» **What is being asked**:
Would you please transcribe the records below exactly, leaving out the pictures?

Stored data entries:
-=-=-=-=-

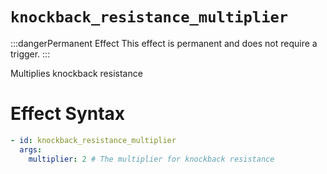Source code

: # `knockback_resistance_multiplier`
:::dangerPermanent Effect
This effect is permanent and does not require a trigger.
:::

Multiplies knockback resistance

# Effect Syntax
```yaml
- id: knockback_resistance_multiplier
  args:
    multiplier: 2 # The multiplier for knockback resistance
```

-=-=-=-=-

» **Reply to the exercise**:
Source code

: # `knockback_resistance_multiplier`
:::dangerPermanent Effect
This effect is permanent and does not require a trigger.
:::

Multiplies knockback resistance

# Effect Syntax
```yaml
- id: knockback_resistance_multiplier
  args:
    multiplier: 2 # The multiplier for knockback resistance
```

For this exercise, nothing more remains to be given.